Blood Pressure Home > High Blood Pressure Causes
In the majority of people with the condition, there are no known high blood pressure causes. Factors such as being overweight, smoking, or having diabetes can increase a person's risk of developing hypertension, but they are not "causes" in and of themselves. When the causes of high blood pressure are not known, the condition is called primary or "essential hypertension."
In most people, a single, specific high blood pressure cause is not known. This type of high blood pressure is called primary, or essential, hypertension. In other people, high blood pressure is the result of another medical problem or medicine. When these causes are known, it is called secondary high blood pressure.
Despite popular myth, if a person is diagnosed with high blood pressure, it doesn't mean that he or she is "too nervous," overanxious, or obsessive. High blood pressure is not nervous tension. In fact, many people who are perfectly calm have high blood pressure.
In nine out of ten people, there is no identifiable cause of high blood pressure. This is called "primary hypertension" or "essential hypertension." Most people with primary hypertension don't even realize that they have it; the majority of people with high blood pressure feel no different from those who have normal blood pressure. That's why high blood pressure is often called "the silent killer."
In just one out of ten people, the causes of high blood pressure are known. This is called secondary hypertension. Some conditions that can cause secondary hypertension include:
- Pheochromocytoma (a tumor of the adrenal gland)
- Cushing's syndrome (a hormonal disorder)
- Aldosteronism (a condition in which adrenal glands produce too much of the hormone aldosterone)

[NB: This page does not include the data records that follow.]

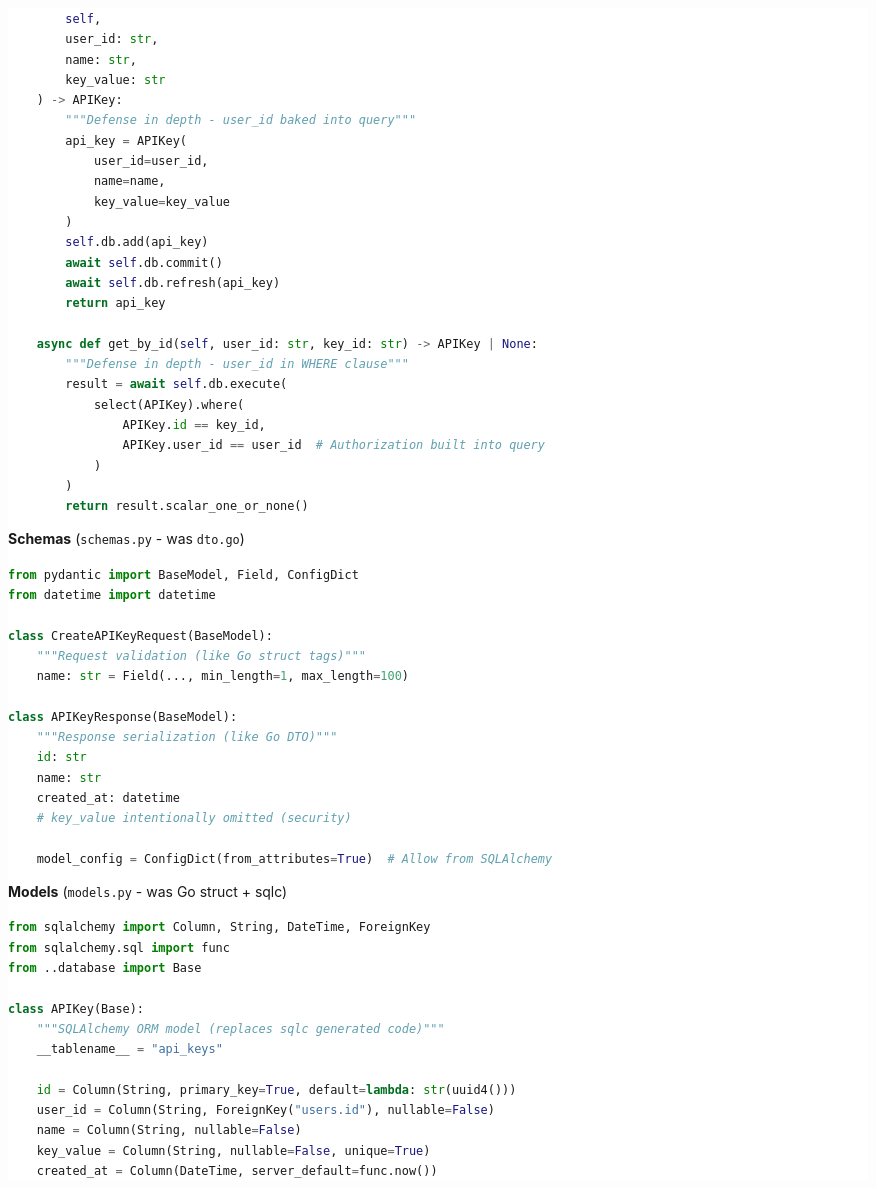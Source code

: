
 ```python
        self,
        user_id: str,
        name: str,
        key_value: str
    ) -> APIKey:
        """Defense in depth - user_id baked into query"""
        api_key = APIKey(
            user_id=user_id,
            name=name,
            key_value=key_value
        )
        self.db.add(api_key)
        await self.db.commit()
        await self.db.refresh(api_key)
        return api_key

    async def get_by_id(self, user_id: str, key_id: str) -> APIKey | None:
        """Defense in depth - user_id in WHERE clause"""
        result = await self.db.execute(
            select(APIKey).where(
                APIKey.id == key_id,
                APIKey.user_id == user_id  # Authorization built into query
            )
        )
        return result.scalar_one_or_none()
```

**Schemas** (`schemas.py` - was `dto.go`)
```python
from pydantic import BaseModel, Field, ConfigDict
from datetime import datetime

class CreateAPIKeyRequest(BaseModel):
    """Request validation (like Go struct tags)"""
    name: str = Field(..., min_length=1, max_length=100)

class APIKeyResponse(BaseModel):
    """Response serialization (like Go DTO)"""
    id: str
    name: str
    created_at: datetime
    # key_value intentionally omitted (security)

    model_config = ConfigDict(from_attributes=True)  # Allow from SQLAlchemy
```

**Models** (`models.py` - was Go struct + sqlc)
```python
from sqlalchemy import Column, String, DateTime, ForeignKey
from sqlalchemy.sql import func
from ..database import Base

class APIKey(Base):
    """SQLAlchemy ORM model (replaces sqlc generated code)"""
    __tablename__ = "api_keys"

    id = Column(String, primary_key=True, default=lambda: str(uuid4()))
    user_id = Column(String, ForeignKey("users.id"), nullable=False)
    name = Column(String, nullable=False)
    key_value = Column(String, nullable=False, unique=True)
    created_at = Column(DateTime, server_default=func.now())
```
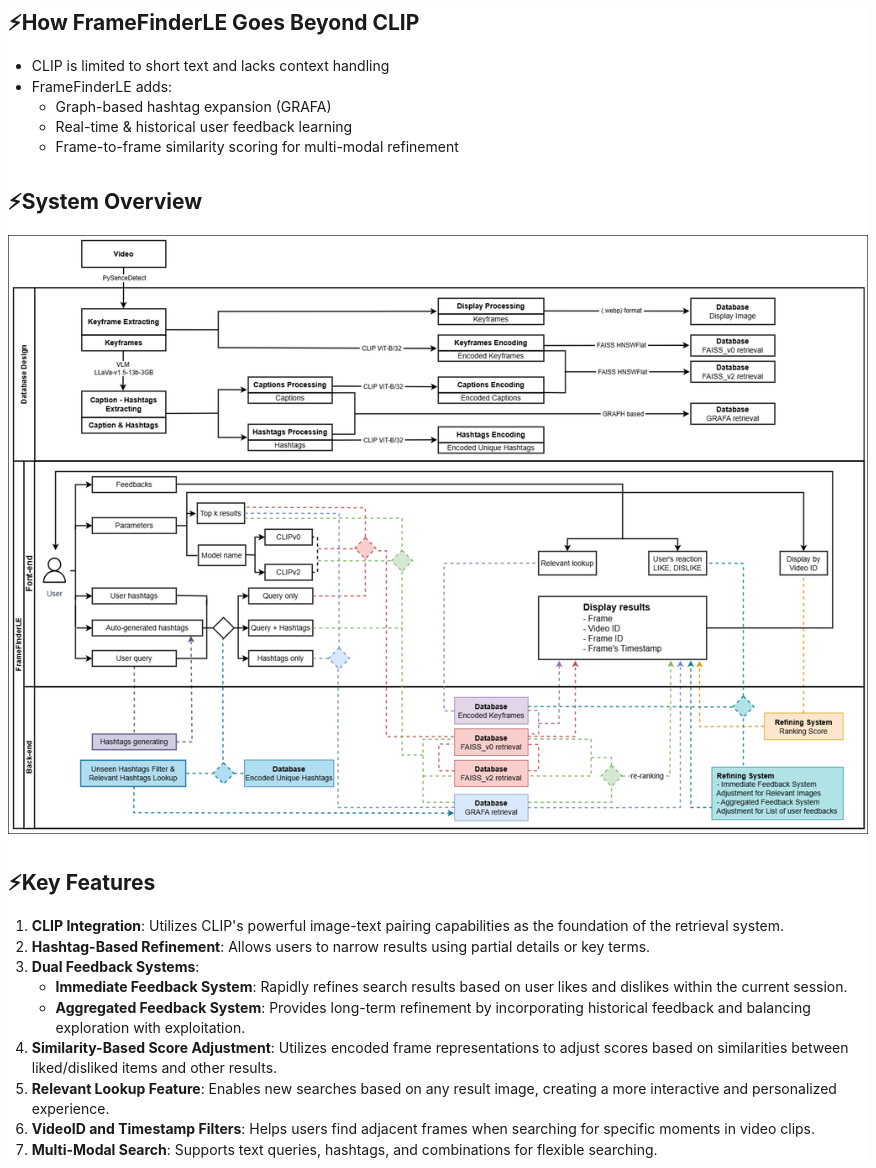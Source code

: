 ## ⚡How FrameFinderLE Goes Beyond CLIP
- CLIP is limited to short text and lacks context handling
- FrameFinderLE adds:
   - Graph-based hashtag expansion (GRAFA)
   - Real-time & historical user feedback learning
   - Frame-to-frame similarity scoring for multi-modal refinement

     
## ⚡System Overview

![FrameFinderLE's diagram](https://github.com/ThuyHaLE/FrameFinderLE/blob/main/diagram/FrameFinderLE_diagram.png)

## ⚡Key Features

1. **CLIP Integration**: Utilizes CLIP's powerful image-text pairing capabilities as the foundation of the retrieval system.
2. **Hashtag-Based Refinement**: Allows users to narrow results using partial details or key terms.
3. **Dual Feedback Systems**:
   - **Immediate Feedback System**: Rapidly refines search results based on user likes and dislikes within the current session.
   - **Aggregated Feedback System**: Provides long-term refinement by incorporating historical feedback and balancing exploration with exploitation.
4. **Similarity-Based Score Adjustment**: Utilizes encoded frame representations to adjust scores based on similarities between liked/disliked items and other results.
5. **Relevant Lookup Feature**: Enables new searches based on any result image, creating a more interactive and personalized experience.
6. **VideoID and Timestamp Filters**: Helps users find adjacent frames when searching for specific moments in video clips.
7. **Multi-Modal Search**: Supports text queries, hashtags, and combinations for flexible searching.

- Hypothyroidism (the thyroid doesn't produce enough hormones)
- Hyperthyroidism (the thyroid produces an excess of hormones)
- Coarctation of the aorta (narrowing of the aorta)
- Hyperparathyroidism (excessive production of parathyroid hormone by the parathyroid glands)
- Acromegaly (a metabolic disorder caused by too much growth hormone)
- Kidney disease (such as polycystic kidney disease or glomerulonephritis)
- Sleep apnea
- Certain medicines, such as birth control pills.